**TASK REQUIREMENTS**:
The lines to copy from the data below are those that hold the string "monitor".

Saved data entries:
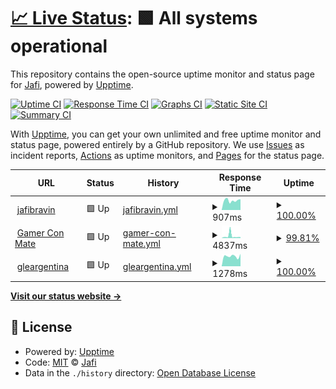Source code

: # [📈 Live Status](https://jafidiesel.github.io/web-uptime): <!--live status--> **🟩 All systems operational**

This repository contains the open-source uptime monitor and status page for [Jafi](https://www.jafibravin.com/), powered by [Upptime](https://github.com/upptime/upptime).

[![Uptime CI](https://github.com/jafidiesel/web-uptime/workflows/Uptime%20CI/badge.svg)](https://github.com/jafidiesel/web-uptime/actions?query=workflow%3A%22Uptime+CI%22)
[![Response Time CI](https://github.com/jafidiesel/web-uptime/workflows/Response%20Time%20CI/badge.svg)](https://github.com/jafidiesel/web-uptime/actions?query=workflow%3A%22Response+Time+CI%22)
[![Graphs CI](https://github.com/jafidiesel/web-uptime/workflows/Graphs%20CI/badge.svg)](https://github.com/jafidiesel/web-uptime/actions?query=workflow%3A%22Graphs+CI%22)
[![Static Site CI](https://github.com/jafidiesel/web-uptime/workflows/Static%20Site%20CI/badge.svg)](https://github.com/jafidiesel/web-uptime/actions?query=workflow%3A%22Static+Site+CI%22)
[![Summary CI](https://github.com/jafidiesel/web-uptime/workflows/Summary%20CI/badge.svg)](https://github.com/jafidiesel/web-uptime/actions?query=workflow%3A%22Summary+CI%22)

With [Upptime](https://upptime.js.org), you can get your own unlimited and free uptime monitor and status page, powered entirely by a GitHub repository. We use [Issues](https://github.com/jafidiesel/web-uptime/issues) as incident reports, [Actions](https://github.com/jafidiesel/web-uptime/actions) as uptime monitors, and [Pages](https://jafidiesel.github.io/web-uptime) for the status page.

<!--start: status pages-->
<!-- This summary is generated by Upptime (https://github.com/upptime/upptime) -->
<!-- Do not edit this manually, your changes will be overwritten -->
<!-- prettier-ignore -->
| URL | Status | History | Response Time | Uptime |
| --- | ------ | ------- | ------------- | ------ |
| <img alt="" src="https://favicons.githubusercontent.com/www.jafibravin.com" height="13"> [jafibravin](https://www.jafibravin.com) | 🟩 Up | [jafibravin.yml](https://github.com/jafidiesel/web-uptime/commits/HEAD/history/jafibravin.yml) | <details><summary><img alt="Response time graph" src="./graphs/jafibravin/response-time-week.png" height="20"> 907ms</summary><br><a href="https://jafidiesel.github.io/web-uptime/history/jafibravin"><img alt="Response time 884" src="https://img.shields.io/endpoint?url=https%3A%2F%2Fraw.githubusercontent.com%2Fjafidiesel%2Fweb-uptime%2FHEAD%2Fapi%2Fjafibravin%2Fresponse-time.json"></a><br><a href="https://jafidiesel.github.io/web-uptime/history/jafibravin"><img alt="24-hour response time 1016" src="https://img.shields.io/endpoint?url=https%3A%2F%2Fraw.githubusercontent.com%2Fjafidiesel%2Fweb-uptime%2FHEAD%2Fapi%2Fjafibravin%2Fresponse-time-day.json"></a><br><a href="https://jafidiesel.github.io/web-uptime/history/jafibravin"><img alt="7-day response time 907" src="https://img.shields.io/endpoint?url=https%3A%2F%2Fraw.githubusercontent.com%2Fjafidiesel%2Fweb-uptime%2FHEAD%2Fapi%2Fjafibravin%2Fresponse-time-week.json"></a><br><a href="https://jafidiesel.github.io/web-uptime/history/jafibravin"><img alt="30-day response time 884" src="https://img.shields.io/endpoint?url=https%3A%2F%2Fraw.githubusercontent.com%2Fjafidiesel%2Fweb-uptime%2FHEAD%2Fapi%2Fjafibravin%2Fresponse-time-month.json"></a><br><a href="https://jafidiesel.github.io/web-uptime/history/jafibravin"><img alt="1-year response time 884" src="https://img.shields.io/endpoint?url=https%3A%2F%2Fraw.githubusercontent.com%2Fjafidiesel%2Fweb-uptime%2FHEAD%2Fapi%2Fjafibravin%2Fresponse-time-year.json"></a></details> | <details><summary><a href="https://jafidiesel.github.io/web-uptime/history/jafibravin">100.00%</a></summary><a href="https://jafidiesel.github.io/web-uptime/history/jafibravin"><img alt="All-time uptime 100.00%" src="https://img.shields.io/endpoint?url=https%3A%2F%2Fraw.githubusercontent.com%2Fjafidiesel%2Fweb-uptime%2FHEAD%2Fapi%2Fjafibravin%2Fuptime.json"></a><br><a href="https://jafidiesel.github.io/web-uptime/history/jafibravin"><img alt="24-hour uptime 100.00%" src="https://img.shields.io/endpoint?url=https%3A%2F%2Fraw.githubusercontent.com%2Fjafidiesel%2Fweb-uptime%2FHEAD%2Fapi%2Fjafibravin%2Fuptime-day.json"></a><br><a href="https://jafidiesel.github.io/web-uptime/history/jafibravin"><img alt="7-day uptime 100.00%" src="https://img.shields.io/endpoint?url=https%3A%2F%2Fraw.githubusercontent.com%2Fjafidiesel%2Fweb-uptime%2FHEAD%2Fapi%2Fjafibravin%2Fuptime-week.json"></a><br><a href="https://jafidiesel.github.io/web-uptime/history/jafibravin"><img alt="30-day uptime 100.00%" src="https://img.shields.io/endpoint?url=https%3A%2F%2Fraw.githubusercontent.com%2Fjafidiesel%2Fweb-uptime%2FHEAD%2Fapi%2Fjafibravin%2Fuptime-month.json"></a><br><a href="https://jafidiesel.github.io/web-uptime/history/jafibravin"><img alt="1-year uptime 100.00%" src="https://img.shields.io/endpoint?url=https%3A%2F%2Fraw.githubusercontent.com%2Fjafidiesel%2Fweb-uptime%2FHEAD%2Fapi%2Fjafibravin%2Fuptime-year.json"></a></details>
| <img alt="" src="https://favicons.githubusercontent.com/gamerconmate.com" height="13"> [Gamer Con Mate](https://gamerconmate.com) | 🟩 Up | [gamer-con-mate.yml](https://github.com/jafidiesel/web-uptime/commits/HEAD/history/gamer-con-mate.yml) | <details><summary><img alt="Response time graph" src="./graphs/gamer-con-mate/response-time-week.png" height="20"> 4837ms</summary><br><a href="https://jafidiesel.github.io/web-uptime/history/gamer-con-mate"><img alt="Response time 3114" src="https://img.shields.io/endpoint?url=https%3A%2F%2Fraw.githubusercontent.com%2Fjafidiesel%2Fweb-uptime%2FHEAD%2Fapi%2Fgamer-con-mate%2Fresponse-time.json"></a><br><a href="https://jafidiesel.github.io/web-uptime/history/gamer-con-mate"><img alt="24-hour response time 2245" src="https://img.shields.io/endpoint?url=https%3A%2F%2Fraw.githubusercontent.com%2Fjafidiesel%2Fweb-uptime%2FHEAD%2Fapi%2Fgamer-con-mate%2Fresponse-time-day.json"></a><br><a href="https://jafidiesel.github.io/web-uptime/history/gamer-con-mate"><img alt="7-day response time 4837" src="https://img.shields.io/endpoint?url=https%3A%2F%2Fraw.githubusercontent.com%2Fjafidiesel%2Fweb-uptime%2FHEAD%2Fapi%2Fgamer-con-mate%2Fresponse-time-week.json"></a><br><a href="https://jafidiesel.github.io/web-uptime/history/gamer-con-mate"><img alt="30-day response time 3114" src="https://img.shields.io/endpoint?url=https%3A%2F%2Fraw.githubusercontent.com%2Fjafidiesel%2Fweb-uptime%2FHEAD%2Fapi%2Fgamer-con-mate%2Fresponse-time-month.json"></a><br><a href="https://jafidiesel.github.io/web-uptime/history/gamer-con-mate"><img alt="1-year response time 3114" src="https://img.shields.io/endpoint?url=https%3A%2F%2Fraw.githubusercontent.com%2Fjafidiesel%2Fweb-uptime%2FHEAD%2Fapi%2Fgamer-con-mate%2Fresponse-time-year.json"></a></details> | <details><summary><a href="https://jafidiesel.github.io/web-uptime/history/gamer-con-mate">99.81%</a></summary><a href="https://jafidiesel.github.io/web-uptime/history/gamer-con-mate"><img alt="All-time uptime 99.95%" src="https://img.shields.io/endpoint?url=https%3A%2F%2Fraw.githubusercontent.com%2Fjafidiesel%2Fweb-uptime%2FHEAD%2Fapi%2Fgamer-con-mate%2Fuptime.json"></a><br><a href="https://jafidiesel.github.io/web-uptime/history/gamer-con-mate"><img alt="24-hour uptime 100.00%" src="https://img.shields.io/endpoint?url=https%3A%2F%2Fraw.githubusercontent.com%2Fjafidiesel%2Fweb-uptime%2FHEAD%2Fapi%2Fgamer-con-mate%2Fuptime-day.json"></a><br><a href="https://jafidiesel.github.io/web-uptime/history/gamer-con-mate"><img alt="7-day uptime 99.81%" src="https://img.shields.io/endpoint?url=https%3A%2F%2Fraw.githubusercontent.com%2Fjafidiesel%2Fweb-uptime%2FHEAD%2Fapi%2Fgamer-con-mate%2Fuptime-week.json"></a><br><a href="https://jafidiesel.github.io/web-uptime/history/gamer-con-mate"><img alt="30-day uptime 99.95%" src="https://img.shields.io/endpoint?url=https%3A%2F%2Fraw.githubusercontent.com%2Fjafidiesel%2Fweb-uptime%2FHEAD%2Fapi%2Fgamer-con-mate%2Fuptime-month.json"></a><br><a href="https://jafidiesel.github.io/web-uptime/history/gamer-con-mate"><img alt="1-year uptime 99.95%" src="https://img.shields.io/endpoint?url=https%3A%2F%2Fraw.githubusercontent.com%2Fjafidiesel%2Fweb-uptime%2FHEAD%2Fapi%2Fgamer-con-mate%2Fuptime-year.json"></a></details>
| <img alt="" src="https://favicons.githubusercontent.com/www.gleargentina.com.ar" height="13"> [gleargentina](https://www.gleargentina.com.ar) | 🟩 Up | [gleargentina.yml](https://github.com/jafidiesel/web-uptime/commits/HEAD/history/gleargentina.yml) | <details><summary><img alt="Response time graph" src="./graphs/gleargentina/response-time-week.png" height="20"> 1278ms</summary><br><a href="https://jafidiesel.github.io/web-uptime/history/gleargentina"><img alt="Response time 1257" src="https://img.shields.io/endpoint?url=https%3A%2F%2Fraw.githubusercontent.com%2Fjafidiesel%2Fweb-uptime%2FHEAD%2Fapi%2Fgleargentina%2Fresponse-time.json"></a><br><a href="https://jafidiesel.github.io/web-uptime/history/gleargentina"><img alt="24-hour response time 1572" src="https://img.shields.io/endpoint?url=https%3A%2F%2Fraw.githubusercontent.com%2Fjafidiesel%2Fweb-uptime%2FHEAD%2Fapi%2Fgleargentina%2Fresponse-time-day.json"></a><br><a href="https://jafidiesel.github.io/web-uptime/history/gleargentina"><img alt="7-day response time 1278" src="https://img.shields.io/endpoint?url=https%3A%2F%2Fraw.githubusercontent.com%2Fjafidiesel%2Fweb-uptime%2FHEAD%2Fapi%2Fgleargentina%2Fresponse-time-week.json"></a><br><a href="https://jafidiesel.github.io/web-uptime/history/gleargentina"><img alt="30-day response time 1257" src="https://img.shields.io/endpoint?url=https%3A%2F%2Fraw.githubusercontent.com%2Fjafidiesel%2Fweb-uptime%2FHEAD%2Fapi%2Fgleargentina%2Fresponse-time-month.json"></a><br><a href="https://jafidiesel.github.io/web-uptime/history/gleargentina"><img alt="1-year response time 1257" src="https://img.shields.io/endpoint?url=https%3A%2F%2Fraw.githubusercontent.com%2Fjafidiesel%2Fweb-uptime%2FHEAD%2Fapi%2Fgleargentina%2Fresponse-time-year.json"></a></details> | <details><summary><a href="https://jafidiesel.github.io/web-uptime/history/gleargentina">100.00%</a></summary><a href="https://jafidiesel.github.io/web-uptime/history/gleargentina"><img alt="All-time uptime 100.00%" src="https://img.shields.io/endpoint?url=https%3A%2F%2Fraw.githubusercontent.com%2Fjafidiesel%2Fweb-uptime%2FHEAD%2Fapi%2Fgleargentina%2Fuptime.json"></a><br><a href="https://jafidiesel.github.io/web-uptime/history/gleargentina"><img alt="24-hour uptime 100.00%" src="https://img.shields.io/endpoint?url=https%3A%2F%2Fraw.githubusercontent.com%2Fjafidiesel%2Fweb-uptime%2FHEAD%2Fapi%2Fgleargentina%2Fuptime-day.json"></a><br><a href="https://jafidiesel.github.io/web-uptime/history/gleargentina"><img alt="7-day uptime 100.00%" src="https://img.shields.io/endpoint?url=https%3A%2F%2Fraw.githubusercontent.com%2Fjafidiesel%2Fweb-uptime%2FHEAD%2Fapi%2Fgleargentina%2Fuptime-week.json"></a><br><a href="https://jafidiesel.github.io/web-uptime/history/gleargentina"><img alt="30-day uptime 100.00%" src="https://img.shields.io/endpoint?url=https%3A%2F%2Fraw.githubusercontent.com%2Fjafidiesel%2Fweb-uptime%2FHEAD%2Fapi%2Fgleargentina%2Fuptime-month.json"></a><br><a href="https://jafidiesel.github.io/web-uptime/history/gleargentina"><img alt="1-year uptime 100.00%" src="https://img.shields.io/endpoint?url=https%3A%2F%2Fraw.githubusercontent.com%2Fjafidiesel%2Fweb-uptime%2FHEAD%2Fapi%2Fgleargentina%2Fuptime-year.json"></a></details>

<!--end: status pages-->

[**Visit our status website →**](https://jafidiesel.github.io/web-uptime)

## 📄 License

- Powered by: [Upptime](https://github.com/upptime/upptime)
- Code: [MIT](./LICENSE) © [Jafi](https://www.jafibravin.com/)
- Data in the `./history` directory: [Open Database License](https://opendatacommons.org/licenses/odbl/1-0/)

**OUTPUT BELOW**:
This repository contains the open-source uptime monitor and status page for [Jafi](https://www.jafibravin.com/), powered by [Upptime](https://github.com/upptime/upptime).
With [Upptime](https://upptime.js.org), you can get your own unlimited and free uptime monitor and status page, powered entirely by a GitHub repository. We use [Issues](https://github.com/jafidiesel/web-uptime/issues) as incident reports, [Actions](https://github.com/jafidiesel/web-uptime/actions) as uptime monitors, and [Pages](https://jafidiesel.github.io/web-uptime) for the status page.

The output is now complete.